Water droplets in burgeoning storm systems; particulates launched to the stratosphere by volcanic eruptions; ash from western wildfires drifting eastwards across the continental U.S. Aerosols such as these impact everything from severe weather to air quality. Polarimeters, which characterize aerosols and cloud particles by observing how they interact with light, are one of scientists’ best tools for understanding the massive role these tiny particles play in atmospheric events.
But while there are many airborne polarimeters available to scientists, only a few of these instruments have ever flown in space. NASA’s Plankton, Aerosol, Cloud, ocean Ecosystem (PACE) mission, launched in 2024, marked the first space-based science mission featuring polarimetry in over a decade.

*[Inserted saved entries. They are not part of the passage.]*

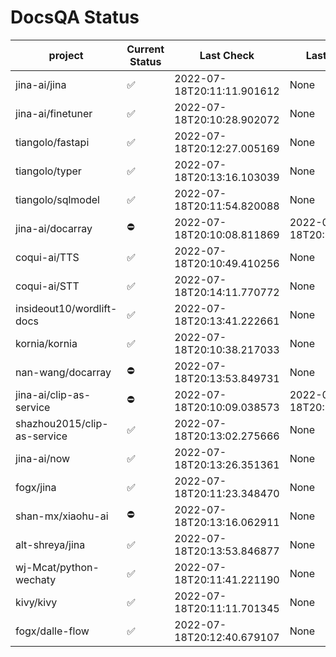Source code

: # DocsQA Status

|          project          |Current Status|        Last Check        |      Last Downtime       |
|---------------------------|--------------|--------------------------|--------------------------|
|jina-ai/jina               |✅            |2022-07-18T20:11:11.901612|None                      |
|jina-ai/finetuner          |✅            |2022-07-18T20:10:28.902072|None                      |
|tiangolo/fastapi           |✅            |2022-07-18T20:12:27.005169|None                      |
|tiangolo/typer             |✅            |2022-07-18T20:13:16.103039|None                      |
|tiangolo/sqlmodel          |✅            |2022-07-18T20:11:54.820088|None                      |
|jina-ai/docarray           |⛔️           |2022-07-18T20:10:08.811869|2022-07-18T20:10:08.811850|
|coqui-ai/TTS               |✅            |2022-07-18T20:10:49.410256|None                      |
|coqui-ai/STT               |✅            |2022-07-18T20:14:11.770772|None                      |
|insideout10/wordlift-docs  |✅            |2022-07-18T20:13:41.222661|None                      |
|kornia/kornia              |✅            |2022-07-18T20:10:38.217033|None                      |
|nan-wang/docarray          |⛔️           |2022-07-18T20:13:53.849731|None                      |
|jina-ai/clip-as-service    |⛔️           |2022-07-18T20:10:09.038573|2022-07-18T20:10:09.038556|
|shazhou2015/clip-as-service|✅            |2022-07-18T20:13:02.275666|None                      |
|jina-ai/now                |✅            |2022-07-18T20:13:26.351361|None                      |
|fogx/jina                  |✅            |2022-07-18T20:11:23.348470|None                      |
|shan-mx/xiaohu-ai          |⛔️           |2022-07-18T20:13:16.062911|None                      |
|alt-shreya/jina            |✅            |2022-07-18T20:13:53.846877|None                      |
|wj-Mcat/python-wechaty     |✅            |2022-07-18T20:11:41.221190|None                      |
|kivy/kivy                  |✅            |2022-07-18T20:11:11.701345|None                      |
|fogx/dalle-flow            |✅            |2022-07-18T20:12:40.679107|None                      |
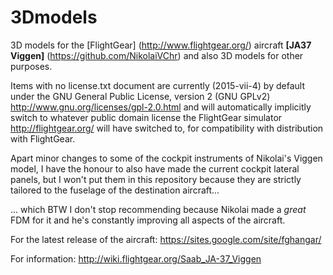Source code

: # 3Dmodels
3D models for the [FlightGear] (http://www.flightgear.org/) aircraft **[JA37 Viggen]** (https://github.com/NikolaiVChr) and also 3D models for other purposes.

Items with no license.txt document are currently (2015-vii-4) by default under the GNU General Public License, version 2 (GNU GPLv2) http://www.gnu.org/licenses/gpl-2.0.html
and will automatically implicitly switch to whatever public domain license the FlightGear simulator http://flightgear.org/ will have switched to, for compatibility with
distribution with FlightGear.

Apart minor changes to some of the cockpit instruments of Nikolai's Viggen model, I have the honour to also have made the current cockpit lateral panels, but I won't put them
in this repository because they are strictly tailored to the fuselage of the destination aircraft...

... which BTW I don't stop recommending because Nikolai made a *great* FDM for it and he's constantly improving all aspects of the aircraft.

For the latest release of the aircraft: https://sites.google.com/site/fghangar/

For information: http://wiki.flightgear.org/Saab_JA-37_Viggen




 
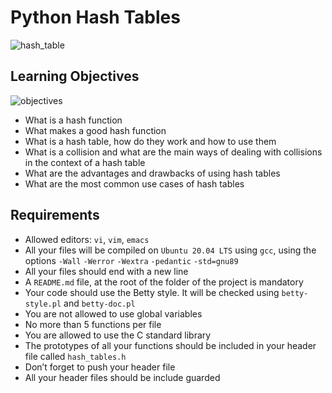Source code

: # Python Hash Tables
![hash_table](https://miro.medium.com/max/720/0*i3HysiKfYzXkOth6.png)

## Learning Objectives
![objectives](https://courses.dcs.wisc.edu/design-teaching/PlanDesign_Fall2016/2-Online-Course-Design/2_Learning-Objectives-Alignment/images/objective-puzzle.JPG)
* What is a hash function
* What makes a good hash function
* What is a hash table, how do they work and how to use them
* What is a collision and what are the main ways of dealing with collisions in the context of a hash table
* What are the advantages and drawbacks of using hash tables
* What are the most common use cases of hash tables

## Requirements
* Allowed editors: `vi`, `vim`, `emacs`
* All your files will be compiled on `Ubuntu 20.04 LTS` using `gcc`, using the options `-Wall` `-Werror` `-Wextra` `-pedantic` `-std=gnu89`
* All your files should end with a new line
* A `README.md` file, at the root of the folder of the project is mandatory
* Your code should use the Betty style. It will be checked using `betty-style.pl` and `betty-doc.pl`
* You are not allowed to use global variables
* No more than 5 functions per file
* You are allowed to use the C standard library
* The prototypes of all your functions should be included in your header file called `hash_tables.h`
* Don’t forget to push your header file
* All your header files should be include guarded
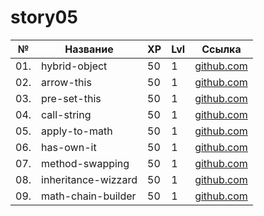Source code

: # story05

| №   | Название            | XP  | Lvl | Ссылка                                        |
| --- | ------------------- | --- | --- | --------------------------------------------- |
| 01. | hybrid-object       | 50  | 1   | [github.com](./hybrid-object/README.md)     |
| 02. | arrow-this          | 50  | 1   | [github.com](./arrow-this/README.md)          |
| 03. | pre-set-this        | 50  | 1   | [github.com](./pre-set-this/README.md)        |
| 04. | call-string         | 50  | 1   | [github.com](./call-string/README.md)         |
| 05. | apply-to-math       | 50  | 1   | [github.com](./apply-to-math/README.md)       |
| 06. | has-own-it          | 50  | 1   | [github.com](./has-own-it/README.md)          |
| 07. | method-swapping     | 50  | 1   | [github.com](./method-swapping/README.md)     |
| 08. | inheritance-wizzard | 50  | 1   | [github.com](./inheritance-wizzard/README.md) |
| 09. | math-chain-builder  | 50  | 1   | [github.com](./math-chain-builder/README.md)  |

Kirk Knobelspiesse, an atmospheric scientist at NASA’s Goddard Space Flight Center, explained that creating advanced polarimeters to study the atmosphere is essential for studying Earth’s climate. “The composition of aerosols, the shape, the size – that’s something that we really need to understand better to improve climate modeling,” Knobelspiesse said.
A team of researchers from the Capasso Group at Harvard University, supported by NASA’s Earth Science Technology Office (ESTO), recently completed an early concept study exploring a new technology for space-based polarimetry. Specifically, the team investigated whether a novel polarization-sensitive metasurface optical element might be useful for observing atmospheric particles.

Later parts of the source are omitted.